424. Polyunsaturated fatty acids and mitochondrial reactive oxygen species production in human spermatozoa and male infertility

Abstract

Reactive oxygen species (ROS) are traditionally considered detrimental by-products of cellular metabolism. However, ROS have conflicting roles in human spermatozoa, either as a functional mediator of sperm capacitation or generating a state of oxidative stress that is associated with male infertility. Using the probe MitoSOX Red, we have shown that defective human spermatozoa generate mitochondrial ROS in manner that was negatively correlated with motility (R² = 0.8048). Previous research has shown higher levels of polyunsaturated fatty acids (PUFAs) in defective spermatozoa. However, the addition of PUFA to normal human spermatozoa results in increased mitochondrial ROS production (P < 0.001) and lipid peroxidation (P < 0.001) determined by MitoSOX Red and BODIPY C₁₁ assays, as a consequence human spermatozoa also exhibited decreased sperm motility (P < 0.001).
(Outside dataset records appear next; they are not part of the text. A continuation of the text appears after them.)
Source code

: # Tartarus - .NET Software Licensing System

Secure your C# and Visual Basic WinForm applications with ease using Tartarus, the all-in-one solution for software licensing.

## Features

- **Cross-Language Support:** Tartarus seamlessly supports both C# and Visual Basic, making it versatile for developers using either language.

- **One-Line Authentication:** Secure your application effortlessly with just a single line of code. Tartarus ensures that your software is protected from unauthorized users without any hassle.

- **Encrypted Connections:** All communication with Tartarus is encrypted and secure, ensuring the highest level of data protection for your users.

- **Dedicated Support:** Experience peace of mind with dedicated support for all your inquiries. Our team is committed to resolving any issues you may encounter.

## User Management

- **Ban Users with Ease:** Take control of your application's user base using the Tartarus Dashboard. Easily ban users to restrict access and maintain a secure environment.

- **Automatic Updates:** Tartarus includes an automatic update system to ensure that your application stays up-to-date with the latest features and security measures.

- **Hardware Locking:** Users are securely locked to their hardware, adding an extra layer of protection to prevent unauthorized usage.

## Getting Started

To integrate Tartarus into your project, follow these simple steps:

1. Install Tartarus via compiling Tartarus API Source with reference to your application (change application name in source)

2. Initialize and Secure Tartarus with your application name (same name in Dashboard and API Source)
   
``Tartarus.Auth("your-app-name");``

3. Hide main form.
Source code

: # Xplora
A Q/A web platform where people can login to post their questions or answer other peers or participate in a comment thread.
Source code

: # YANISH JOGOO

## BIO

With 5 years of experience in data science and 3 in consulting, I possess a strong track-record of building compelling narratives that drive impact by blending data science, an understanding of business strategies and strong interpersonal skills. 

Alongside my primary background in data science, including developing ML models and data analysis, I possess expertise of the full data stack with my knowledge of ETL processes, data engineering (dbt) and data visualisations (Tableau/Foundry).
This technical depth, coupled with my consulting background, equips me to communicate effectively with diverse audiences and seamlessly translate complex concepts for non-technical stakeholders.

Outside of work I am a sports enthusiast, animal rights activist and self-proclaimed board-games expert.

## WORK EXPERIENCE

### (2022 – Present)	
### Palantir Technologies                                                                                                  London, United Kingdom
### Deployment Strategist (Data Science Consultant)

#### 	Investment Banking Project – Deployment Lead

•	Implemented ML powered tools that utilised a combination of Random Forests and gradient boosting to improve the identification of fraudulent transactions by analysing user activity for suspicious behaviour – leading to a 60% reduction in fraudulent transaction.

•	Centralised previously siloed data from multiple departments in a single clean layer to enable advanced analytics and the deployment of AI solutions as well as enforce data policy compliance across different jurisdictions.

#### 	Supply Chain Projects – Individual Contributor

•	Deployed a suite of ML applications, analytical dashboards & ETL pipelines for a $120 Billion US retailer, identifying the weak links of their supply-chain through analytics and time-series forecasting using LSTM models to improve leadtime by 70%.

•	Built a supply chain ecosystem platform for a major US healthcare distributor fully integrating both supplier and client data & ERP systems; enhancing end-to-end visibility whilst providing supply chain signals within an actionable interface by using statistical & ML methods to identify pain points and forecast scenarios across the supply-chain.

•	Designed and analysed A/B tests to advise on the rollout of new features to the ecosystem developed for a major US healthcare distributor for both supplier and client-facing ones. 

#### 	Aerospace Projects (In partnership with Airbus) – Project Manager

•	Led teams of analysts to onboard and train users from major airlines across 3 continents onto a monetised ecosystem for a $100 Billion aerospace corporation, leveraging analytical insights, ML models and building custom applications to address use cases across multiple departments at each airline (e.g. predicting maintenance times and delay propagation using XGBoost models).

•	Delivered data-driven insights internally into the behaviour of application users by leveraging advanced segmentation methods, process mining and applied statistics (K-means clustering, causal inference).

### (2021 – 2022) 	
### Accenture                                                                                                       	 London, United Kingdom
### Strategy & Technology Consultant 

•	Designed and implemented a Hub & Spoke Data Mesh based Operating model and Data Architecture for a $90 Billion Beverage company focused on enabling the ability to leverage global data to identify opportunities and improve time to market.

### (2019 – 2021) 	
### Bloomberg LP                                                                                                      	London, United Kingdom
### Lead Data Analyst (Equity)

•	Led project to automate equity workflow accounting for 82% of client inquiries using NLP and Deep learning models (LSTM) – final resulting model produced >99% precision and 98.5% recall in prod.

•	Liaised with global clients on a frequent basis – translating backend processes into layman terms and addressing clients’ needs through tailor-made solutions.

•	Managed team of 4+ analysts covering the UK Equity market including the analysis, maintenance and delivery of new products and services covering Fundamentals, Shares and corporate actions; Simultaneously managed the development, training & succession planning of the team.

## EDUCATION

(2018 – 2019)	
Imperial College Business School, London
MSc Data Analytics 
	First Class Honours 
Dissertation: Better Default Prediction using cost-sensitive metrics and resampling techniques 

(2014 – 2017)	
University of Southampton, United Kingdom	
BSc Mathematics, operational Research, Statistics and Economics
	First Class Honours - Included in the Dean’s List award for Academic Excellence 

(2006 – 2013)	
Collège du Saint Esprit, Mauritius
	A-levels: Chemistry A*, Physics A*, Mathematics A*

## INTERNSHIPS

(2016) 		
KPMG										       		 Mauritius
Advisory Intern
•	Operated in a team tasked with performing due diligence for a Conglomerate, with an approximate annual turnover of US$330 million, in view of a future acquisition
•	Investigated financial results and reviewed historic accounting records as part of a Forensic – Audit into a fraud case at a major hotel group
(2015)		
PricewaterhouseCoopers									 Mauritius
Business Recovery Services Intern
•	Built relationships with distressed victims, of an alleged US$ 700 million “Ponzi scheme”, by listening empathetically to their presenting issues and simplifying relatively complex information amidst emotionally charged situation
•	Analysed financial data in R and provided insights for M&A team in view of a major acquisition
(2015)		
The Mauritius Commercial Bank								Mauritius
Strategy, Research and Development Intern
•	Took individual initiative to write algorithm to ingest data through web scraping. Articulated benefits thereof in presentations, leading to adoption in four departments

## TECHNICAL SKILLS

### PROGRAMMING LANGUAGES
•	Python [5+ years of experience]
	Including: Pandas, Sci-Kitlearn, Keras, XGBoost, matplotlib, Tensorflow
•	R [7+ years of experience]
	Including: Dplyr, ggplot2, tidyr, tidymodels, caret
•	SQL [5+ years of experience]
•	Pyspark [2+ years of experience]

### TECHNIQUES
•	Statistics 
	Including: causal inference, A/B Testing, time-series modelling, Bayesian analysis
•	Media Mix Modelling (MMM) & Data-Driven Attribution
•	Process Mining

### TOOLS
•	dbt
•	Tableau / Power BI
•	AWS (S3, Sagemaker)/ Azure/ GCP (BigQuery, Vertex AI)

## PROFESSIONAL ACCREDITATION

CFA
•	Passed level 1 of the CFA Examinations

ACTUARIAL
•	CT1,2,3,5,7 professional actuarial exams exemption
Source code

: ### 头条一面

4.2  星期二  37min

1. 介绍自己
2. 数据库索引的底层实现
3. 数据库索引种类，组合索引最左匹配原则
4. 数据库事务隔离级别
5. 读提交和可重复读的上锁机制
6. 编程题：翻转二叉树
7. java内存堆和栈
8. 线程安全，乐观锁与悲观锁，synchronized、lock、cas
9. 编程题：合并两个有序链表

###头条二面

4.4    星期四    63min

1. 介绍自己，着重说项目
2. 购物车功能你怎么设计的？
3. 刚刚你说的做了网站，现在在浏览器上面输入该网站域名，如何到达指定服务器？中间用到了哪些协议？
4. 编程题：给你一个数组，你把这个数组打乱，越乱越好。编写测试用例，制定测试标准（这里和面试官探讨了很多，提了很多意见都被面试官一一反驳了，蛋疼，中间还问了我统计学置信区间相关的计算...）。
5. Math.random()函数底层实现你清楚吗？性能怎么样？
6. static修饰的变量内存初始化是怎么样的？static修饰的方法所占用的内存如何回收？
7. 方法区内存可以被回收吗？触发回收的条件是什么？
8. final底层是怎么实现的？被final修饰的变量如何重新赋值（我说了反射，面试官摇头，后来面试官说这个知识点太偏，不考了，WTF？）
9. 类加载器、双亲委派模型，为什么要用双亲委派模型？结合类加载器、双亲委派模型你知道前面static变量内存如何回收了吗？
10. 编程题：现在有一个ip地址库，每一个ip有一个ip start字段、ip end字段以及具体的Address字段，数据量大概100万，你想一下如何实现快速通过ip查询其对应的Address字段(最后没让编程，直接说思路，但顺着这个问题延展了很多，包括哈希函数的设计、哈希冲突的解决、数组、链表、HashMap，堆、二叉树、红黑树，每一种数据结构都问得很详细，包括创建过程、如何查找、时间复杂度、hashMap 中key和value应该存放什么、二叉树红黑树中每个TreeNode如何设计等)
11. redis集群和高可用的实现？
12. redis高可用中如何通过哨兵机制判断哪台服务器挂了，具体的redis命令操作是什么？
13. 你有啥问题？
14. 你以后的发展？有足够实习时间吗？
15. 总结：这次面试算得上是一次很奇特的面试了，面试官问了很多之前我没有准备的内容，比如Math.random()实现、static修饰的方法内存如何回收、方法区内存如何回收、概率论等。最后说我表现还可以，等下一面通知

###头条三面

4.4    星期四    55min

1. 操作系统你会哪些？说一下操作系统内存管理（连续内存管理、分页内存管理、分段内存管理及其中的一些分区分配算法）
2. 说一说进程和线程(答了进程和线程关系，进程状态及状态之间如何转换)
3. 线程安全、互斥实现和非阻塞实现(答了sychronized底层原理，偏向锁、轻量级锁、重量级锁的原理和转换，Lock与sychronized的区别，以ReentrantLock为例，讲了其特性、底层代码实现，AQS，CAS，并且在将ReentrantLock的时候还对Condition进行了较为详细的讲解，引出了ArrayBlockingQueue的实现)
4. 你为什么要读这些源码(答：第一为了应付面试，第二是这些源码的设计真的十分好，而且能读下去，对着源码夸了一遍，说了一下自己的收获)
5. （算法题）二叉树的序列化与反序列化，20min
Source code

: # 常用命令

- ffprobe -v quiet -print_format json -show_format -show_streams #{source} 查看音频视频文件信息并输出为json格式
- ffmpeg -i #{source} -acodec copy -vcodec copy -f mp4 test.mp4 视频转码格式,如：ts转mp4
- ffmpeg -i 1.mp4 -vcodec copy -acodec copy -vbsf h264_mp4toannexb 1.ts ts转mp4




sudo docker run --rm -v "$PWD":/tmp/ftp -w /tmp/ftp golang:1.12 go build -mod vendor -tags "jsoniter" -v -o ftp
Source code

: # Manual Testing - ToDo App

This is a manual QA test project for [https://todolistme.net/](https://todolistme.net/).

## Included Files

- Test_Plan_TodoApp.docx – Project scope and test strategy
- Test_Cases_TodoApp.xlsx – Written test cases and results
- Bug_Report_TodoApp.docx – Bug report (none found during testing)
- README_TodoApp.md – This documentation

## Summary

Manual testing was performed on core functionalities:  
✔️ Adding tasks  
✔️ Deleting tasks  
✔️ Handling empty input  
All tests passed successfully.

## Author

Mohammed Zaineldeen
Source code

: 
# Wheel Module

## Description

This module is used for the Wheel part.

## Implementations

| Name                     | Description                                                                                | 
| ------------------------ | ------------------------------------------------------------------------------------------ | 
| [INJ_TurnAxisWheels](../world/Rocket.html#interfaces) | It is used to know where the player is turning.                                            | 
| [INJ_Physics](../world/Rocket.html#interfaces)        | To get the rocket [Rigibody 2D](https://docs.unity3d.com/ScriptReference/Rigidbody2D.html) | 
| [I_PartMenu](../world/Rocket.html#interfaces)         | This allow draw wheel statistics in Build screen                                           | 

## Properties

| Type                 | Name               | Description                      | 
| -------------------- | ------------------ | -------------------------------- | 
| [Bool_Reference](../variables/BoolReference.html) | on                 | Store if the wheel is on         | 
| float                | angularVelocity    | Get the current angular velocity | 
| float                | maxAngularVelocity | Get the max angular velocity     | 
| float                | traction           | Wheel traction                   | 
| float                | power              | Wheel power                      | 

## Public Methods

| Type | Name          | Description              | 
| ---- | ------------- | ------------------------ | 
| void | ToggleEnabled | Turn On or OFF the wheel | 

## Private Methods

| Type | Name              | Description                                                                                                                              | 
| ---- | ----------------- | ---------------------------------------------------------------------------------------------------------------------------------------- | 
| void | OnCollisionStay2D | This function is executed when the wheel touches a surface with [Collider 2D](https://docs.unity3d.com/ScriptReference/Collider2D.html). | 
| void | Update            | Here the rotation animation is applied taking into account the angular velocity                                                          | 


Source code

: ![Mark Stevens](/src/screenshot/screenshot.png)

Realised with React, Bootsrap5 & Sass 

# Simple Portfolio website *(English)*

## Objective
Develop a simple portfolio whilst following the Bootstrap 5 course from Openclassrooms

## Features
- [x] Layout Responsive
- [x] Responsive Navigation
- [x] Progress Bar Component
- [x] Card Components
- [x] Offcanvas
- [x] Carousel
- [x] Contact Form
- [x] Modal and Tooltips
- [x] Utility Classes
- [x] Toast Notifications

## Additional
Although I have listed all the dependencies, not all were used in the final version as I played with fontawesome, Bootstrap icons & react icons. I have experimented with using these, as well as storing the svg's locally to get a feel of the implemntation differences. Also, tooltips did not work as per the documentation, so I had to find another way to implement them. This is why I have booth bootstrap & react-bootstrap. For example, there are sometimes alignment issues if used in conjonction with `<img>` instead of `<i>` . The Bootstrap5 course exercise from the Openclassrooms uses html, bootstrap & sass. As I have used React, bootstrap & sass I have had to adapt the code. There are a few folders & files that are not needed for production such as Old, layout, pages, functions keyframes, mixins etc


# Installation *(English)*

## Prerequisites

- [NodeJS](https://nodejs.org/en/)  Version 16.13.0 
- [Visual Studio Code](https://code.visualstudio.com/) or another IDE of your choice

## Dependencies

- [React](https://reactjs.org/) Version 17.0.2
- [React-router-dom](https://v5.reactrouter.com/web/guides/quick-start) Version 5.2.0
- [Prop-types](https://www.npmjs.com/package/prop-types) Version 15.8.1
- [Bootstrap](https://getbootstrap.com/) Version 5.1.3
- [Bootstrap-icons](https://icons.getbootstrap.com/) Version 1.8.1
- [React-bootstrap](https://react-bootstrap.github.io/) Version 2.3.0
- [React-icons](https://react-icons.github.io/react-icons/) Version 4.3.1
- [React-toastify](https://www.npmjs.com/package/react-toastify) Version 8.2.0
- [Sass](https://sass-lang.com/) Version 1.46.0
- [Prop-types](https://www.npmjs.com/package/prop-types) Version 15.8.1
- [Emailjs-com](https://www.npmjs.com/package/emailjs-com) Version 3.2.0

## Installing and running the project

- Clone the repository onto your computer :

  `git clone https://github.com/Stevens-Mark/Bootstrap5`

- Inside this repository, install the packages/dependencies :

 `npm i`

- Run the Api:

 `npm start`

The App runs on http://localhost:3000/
Ongoing research is currently evaluating the relationship between cellular levels of PUFAs in human spermatozoa and mitochondrial ROS generation and decreased sperm motility. This research demonstrates that mitochondrial ROS generation in human spermatozoa may have significant consequences for their function and we propose that elevated PUFA content may be a primary cause of increased oxidative stress and therefore male infertility.